There is also the question of the built-in function library. JSONata ships with over 70 built-in functions covering string manipulation, numeric operations, aggregation, array manipulation, date/time, and HTTP. Each one has documented behavior for edge inputs. A rewrite that covers path navigation and predicates but silently mishandles $formatDateTime will work fine until someone runs a time-sensitive query.

The Part Worth Watching

Reco.ai’s post is honest that they validated against JSONata’s test suite, which is the right move. The original repository includes a comprehensive test suite that covers the language’s more unusual behaviors. Running a rewrite against that suite is how you discover the singleton flattening problems and the undefined propagation edge cases before they become production incidents.
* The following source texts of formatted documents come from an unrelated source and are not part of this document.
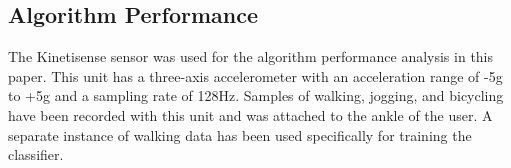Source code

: \documentclass[journal]{IEEEtran}
\begin{document}
\subsection{Algorithm Performance}
%
The Kinetisense sensor was used for the algorithm performance analysis in this paper.
This unit has a three-axis accelerometer with an acceleration range of -5g to +5g and a sampling rate of 128Hz.
Samples of walking, jogging, and bicycling have been recorded with this unit and was attached to the ankle of the user.
A separate instance of walking data has been used specifically for training the classifier.
%
\begin{figure}[!ht]
  \centering
  \quad
  \centering
  \quad
  \centering

\end{figure}
\end{document}
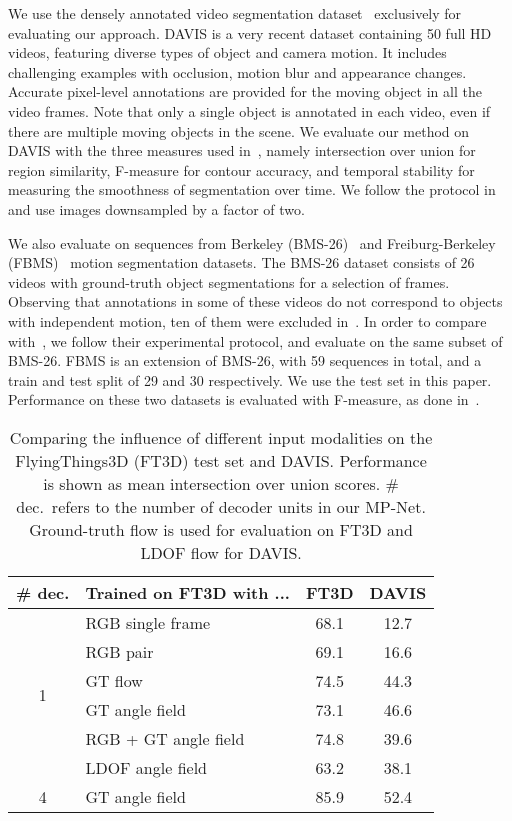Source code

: \documentclass[10pt,twocolumn,letterpaper]{article}
\begin{document}
 We use the densely annotated video segmentation
dataset~\cite{Perazzi16} exclusively for evaluating our approach. DAVIS is a
very recent dataset containing 50 full HD videos, featuring diverse types of
object and camera motion. It includes challenging examples with occlusion,
motion blur and appearance changes. Accurate pixel-level annotations are
provided for the moving object in all the video frames. Note that only a single
object is annotated in each video, even if there are multiple moving objects in
the scene. We evaluate our method on DAVIS with the three measures used
in~\cite{Perazzi16}, namely intersection over union for region similarity,
F-measure for contour accuracy, and temporal stability for measuring the
smoothness of segmentation over time. We follow the protocol
in~\cite{Perazzi16} and use images downsampled by a factor of two.

 We also evaluate on sequences from Berkeley
(BMS-26)~\cite{brox2010object,Tron07} and Freiburg-Berkeley
(FBMS)~\cite{ochs2014segmentation} motion segmentation datasets. The BMS-26
dataset consists of 26 videos with ground-truth object segmentations for a
selection of frames. Observing that annotations in some of these videos do not
correspond to objects with independent motion, ten of them were excluded
in~\cite{Bideau16}. In order to compare with~\cite{Bideau16}, we follow their
experimental protocol, and evaluate on the same subset of BMS-26. FBMS is an
extension of BMS-26, with 59 sequences in total, and a train and test split of
29 and 30 respectively. We use the test set in this paper. Performance on these
two datasets is evaluated with F-measure, as done
in~\cite{Bideau16,taylor2015causal}.

\begin{table}
\begin{center}
\begin{tabular}{c|l|c|c}
\hline
\# dec. & Trained on FT3D with ... & FT3D & DAVIS \\
\hline
\multirow{6}{*}{1} & RGB single frame  & 68.1 & 12.7  \\
 & RGB pair  & 69.1 & 16.6  \\
 & GT flow  & 74.5 & 44.3  \\
 & GT angle field  & 73.1 & 46.6  \\
 & RGB + GT angle field  & 74.8 & 39.6  \\
 & LDOF angle field  & 63.2 & 38.1  \\
\hline
4 & GT angle field  & 85.9 & 52.4  \\
\hline
\end{tabular}
\vspace{0.1cm}
\caption{Comparing the influence of different input modalities on the
FlyingThings3D (FT3D) test set and DAVIS. Performance is shown as mean
intersection over union scores. \# dec.\ refers to the number of decoder units
in our MP-Net. Ground-truth flow is used for evaluation on FT3D and LDOF flow
for DAVIS.}
\label{tbl:input}
\vspace{-0.85cm}
\end{center}
\end{table}
\end{document}
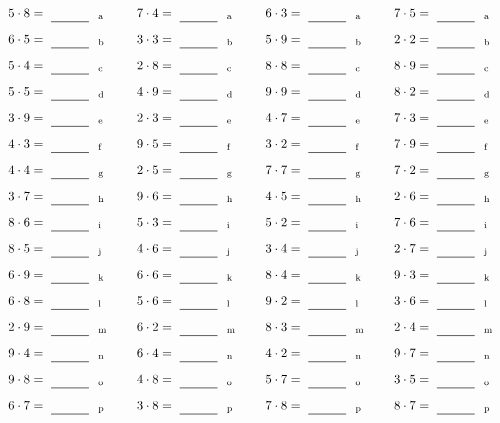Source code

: \documentclass
[
  draft    = true,
  fontsize = 11pt,
  parskip  = half-
]
{scrartcl}
\begin{document}
\par\vfill\par
\begin{align*}
    \pline{5\cdot8}&=\rline{a}
  & \pline{7\cdot4}&=\rline{a}
  & \pline{6\cdot3}&=\rline{a}
  & \pline{7\cdot5}&=\rline{a} \\[1ex]
    \pline{6\cdot5}&=\rline{b}
  & \pline{3\cdot3}&=\rline{b}
  & \pline{5\cdot9}&=\rline{b}
  & \pline{2\cdot2}&=\rline{b} \\[1ex]
    \pline{5\cdot4}&=\rline{c}
  & \pline{2\cdot8}&=\rline{c}
  & \pline{8\cdot8}&=\rline{c}
  & \pline{8\cdot9}&=\rline{c} \\[1ex]
    \pline{5\cdot5}&=\rline{d}
  & \pline{4\cdot9}&=\rline{d}
  & \pline{9\cdot9}&=\rline{d}
  & \pline{8\cdot2}&=\rline{d} \\[1ex]
    \pline{3\cdot9}&=\rline{e}
  & \pline{2\cdot3}&=\rline{e}
  & \pline{4\cdot7}&=\rline{e}
  & \pline{7\cdot3}&=\rline{e} \\[1ex]
    \pline{4\cdot3}&=\rline{f}
  & \pline{9\cdot5}&=\rline{f}
  & \pline{3\cdot2}&=\rline{f}
  & \pline{7\cdot9}&=\rline{f} \\[1ex]
    \pline{4\cdot4}&=\rline{g}
  & \pline{2\cdot5}&=\rline{g}
  & \pline{7\cdot7}&=\rline{g}
  & \pline{7\cdot2}&=\rline{g} \\[1ex]
    \pline{3\cdot7}&=\rline{h}
  & \pline{9\cdot6}&=\rline{h}
  & \pline{4\cdot5}&=\rline{h}
  & \pline{2\cdot6}&=\rline{h} \\[1ex]
    \pline{8\cdot6}&=\rline{i}
  & \pline{5\cdot3}&=\rline{i}
  & \pline{5\cdot2}&=\rline{i}
  & \pline{7\cdot6}&=\rline{i} \\[1ex]
    \pline{8\cdot5}&=\rline{j}
  & \pline{4\cdot6}&=\rline{j}
  & \pline{3\cdot4}&=\rline{j}
  & \pline{2\cdot7}&=\rline{j} \\[1ex]
    \pline{6\cdot9}&=\rline{k}
  & \pline{6\cdot6}&=\rline{k}
  & \pline{8\cdot4}&=\rline{k}
  & \pline{9\cdot3}&=\rline{k} \\[1ex]
    \pline{6\cdot8}&=\rline{l}
  & \pline{5\cdot6}&=\rline{l}
  & \pline{9\cdot2}&=\rline{l}
  & \pline{3\cdot6}&=\rline{l} \\[1ex]
    \pline{2\cdot9}&=\rline{m}
  & \pline{6\cdot2}&=\rline{m}
  & \pline{8\cdot3}&=\rline{m}
  & \pline{2\cdot4}&=\rline{m} \\[1ex]
    \pline{9\cdot4}&=\rline{n}
  & \pline{6\cdot4}&=\rline{n}
  & \pline{4\cdot2}&=\rline{n}
  & \pline{9\cdot7}&=\rline{n} \\[1ex]
    \pline{9\cdot8}&=\rline{o}
  & \pline{4\cdot8}&=\rline{o}
  & \pline{5\cdot7}&=\rline{o}
  & \pline{3\cdot5}&=\rline{o} \\[1ex]
    \pline{6\cdot7}&=\rline{p}
  & \pline{3\cdot8}&=\rline{p}
  & \pline{7\cdot8}&=\rline{p}
  & \pline{8\cdot7}&=\rline{p}
\end{align*}
\end{document}
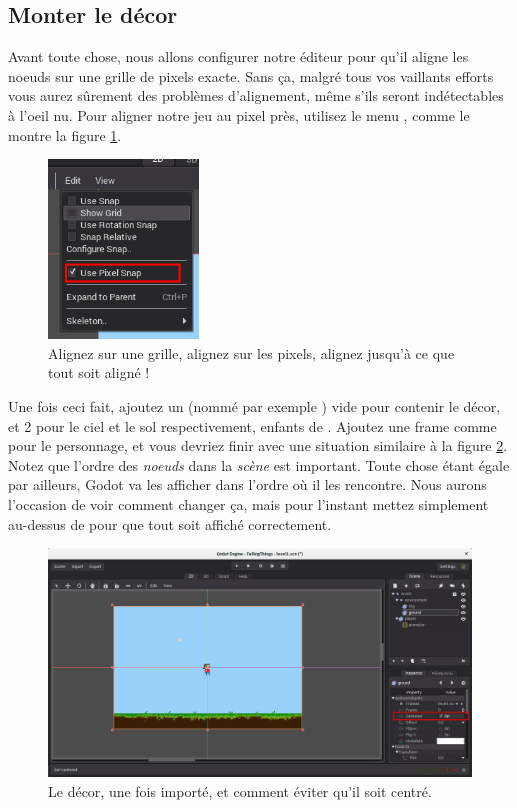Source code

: \subsection{Monter le décor}

Avant toute chose, nous allons configurer notre éditeur pour qu'il aligne les noeuds sur une grille de pixels exacte. Sans ça, malgré tous vos vaillants efforts vous aurez sûrement des problèmes d'alignement, même s'ils seront indétectables à l'oeil nu. Pour aligner notre jeu au pixel près, utilisez le menu , comme le montre la figure \ref{lvl1-pixelsnap}.

\begin{figure}
  \begin{center}
    \includegraphics[width=4cm]{img/lvl1-pixelsnap.png}
  \end{center}
  \caption{\label{lvl1-pixelsnap} Alignez sur une grille, alignez sur les pixels, alignez jusqu'à ce que tout soit aligné !}
\end{figure}

Une fois ceci fait, ajoutez un  (nommé par exemple ) vide pour contenir le décor, et 2  pour le ciel et le sol respectivement, enfants de . Ajoutez une frame comme pour le personnage, et vous devriez finir avec une situation similaire à la figure \ref{lvl1-centered}. Notez que l'ordre des \emph{noeuds} dans la \emph{scène} est important. Toute chose étant égale par ailleurs, Godot va les afficher dans l'ordre où il les rencontre. Nous aurons l'occasion de voir comment changer ça, mais pour l'instant mettez simplement  au-dessus de  pour que tout soit affiché correctement.

\begin{figure}
  \begin{center}
    \includegraphics[width=12cm]{img/lvl1-centered.png}
  \end{center}
  \caption{\label{lvl1-centered} Le décor, une fois importé, et comment éviter qu'il soit centré.}
\end{figure}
What is less clear from the article is how much of the JSONata feature surface they are using. If their workload only exercises a subset of JSONata’s capabilities, say common path navigation, predicates, and a handful of built-in functions, the risk profile of the rewrite is much lower. A partial reimplementation tested against the full suite but only relied upon for a known subset of features is a reasonable strategy. It is also the kind of thing you can validate empirically: shadow the new implementation against the old one in production for a week and compare outputs.

This is a general principle for AI-assisted rewrites of DSLs: the specification is your friend. The JSONata project’s test suite is the artifact that makes this kind of rewrite tractable. Without it, you are reimplementing by reading source code and hoping you understood all the semantics. With it, you have a runnable definition of correctness that AI tools can be evaluated against at each step.

Where This Fits

The Reco.ai story fits a broader pattern that is now mature enough to have a methodology. Performance-critical JavaScript libraries with well-defined semantics are being rewritten in faster runtimes, with AI handling the mechanical translation and existing test suites providing the correctness baseline. The economics make sense: the rewrite cost is bounded because the scope is known and the tests exist, and the savings are permanent because the infrastructure bill arrives every month.

What has changed in the last two years is that the mechanical translation step, once requiring a skilled systems programmer who could hold the entire JS source in their head while writing Go or Rust, is now something an AI model can rough out in hours. The human work shifts toward verification: running the test suite, investigating failures, understanding the edge cases well enough to judge whether the AI’s fix is correct or just passes the specific failing test.

What matters about the Reco.ai story is not the speed of the initial rewrite but the rigor applied after: running the full test suite, measuring the performance improvement, and validating before committing to the operational risk of switching. That combination, clear specification, thorough testing, empirical validation before cutover, is harder to get right than any single day of writing code.